Les dangers du sucre

Tout comme une quantité excessive de soleil peut provoquer un cancer, une quantité excessive d’aspartame peut théoriquement en provoquer un aussi. Toutefois, la plupart des consommateurs ne s’exposent pas au soleil à un niveau cancérogène et ne boivent pas 10 litres de boissons gazeuses sans sucre par jour.

L’aspartame et d’autres additifs alimentaires similaires nous ont aidés à nous éloigner d’un additif que nous devrions probablement consommer avec plus de précaution : le sucre. La surconsommation de sucre peut entraîner des problèmes de santé importants, notamment l’obésité et le diabète.

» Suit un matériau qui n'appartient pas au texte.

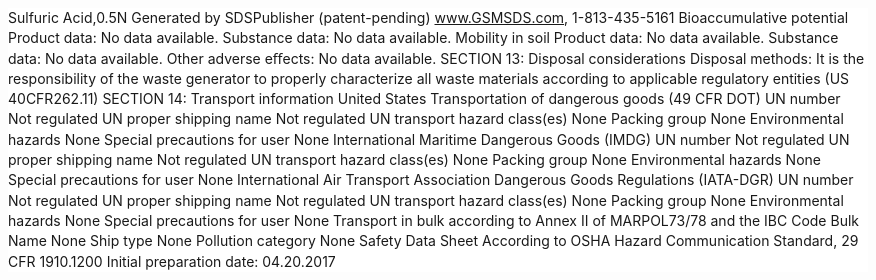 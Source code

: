 Sulfuric Acid,0.5N
Generated by SDSPublisher (patent-pending) www.GSMSDS.com, 1-813-435-5161
Bioaccumulative potential
Product data: No data available.
Substance data: No data available.
Mobility in soil
Product data: No data available.
Substance data: No data available.
Other adverse eﬀects: No data available.
SECTION 13: Disposal considerations
Disposal methods:
It is the responsibility of the waste generator to properly characterize all waste materials according to
applicable regulatory entities (US 40CFR262.11)
SECTION 14: Transport information
United States Transportation of dangerous goods (49 CFR DOT)
UN number
Not regulated
UN proper shipping name
Not regulated
UN transport hazard class(es)
None
Packing group
None
Environmental hazards
None
Special precautions for user
None
International Maritime Dangerous Goods (IMDG)
UN number
Not regulated
UN proper shipping name
Not regulated
UN transport hazard class(es)
None
Packing group
None
Environmental hazards
None
Special precautions for user
None
International Air Transport Association Dangerous Goods Regulations (IATA-DGR)
UN number
Not regulated
UN proper shipping name
Not regulated
UN transport hazard class(es)
None
Packing group
None
Environmental hazards
None
Special precautions for user
None
Transport in bulk according to Annex II of MARPOL73/78 and the IBC Code
Bulk Name
None
Ship type
None
Pollution category
None
Safety Data Sheet
According to OSHA Hazard Communication Standard, 29 CFR 1910.1200
Initial preparation date: 04.20.2017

Faire peur aux gens en brouillant les réalités de la perception des risques des édulcorants artificiels risque de les pousser à se rabattre sur des boissons sucrées qui sont en fin de compte pires pour eux.

La classification de l’aspartame comme cancérogène possible ouvre également la voie à un fléau tout à fait différent : les avocats spécialisés dans la responsabilité civile. Aux Etats-Unis en particulier, les évaluations du CIRC fondées sur les risques ont favorisé les actions collectives qui, dans le cadre de procès devant jury, ont permis de soutirer des millions de dollars aux fabricants de produits sûrs. Cela permet peut-être à certains avocats de s’offrir des jolis appartements à New York, mais ne contribue guère à faire progresser la santé publique.

Le cancer est un problème majeur dans notre société et il convient de redoubler d’efforts pour persuader les consommateurs de modifier les comportements qui augmentent le risque de cancer. Cela dit, les décisions consultatives telles que l’avertissement sur l’aspartame ne rendent pas service au débat sur la santé publique en faussant la perception des risques et en alimentant les conspirations sur l’empoisonnement des consommateurs par l’industrie alimentaire mondiale.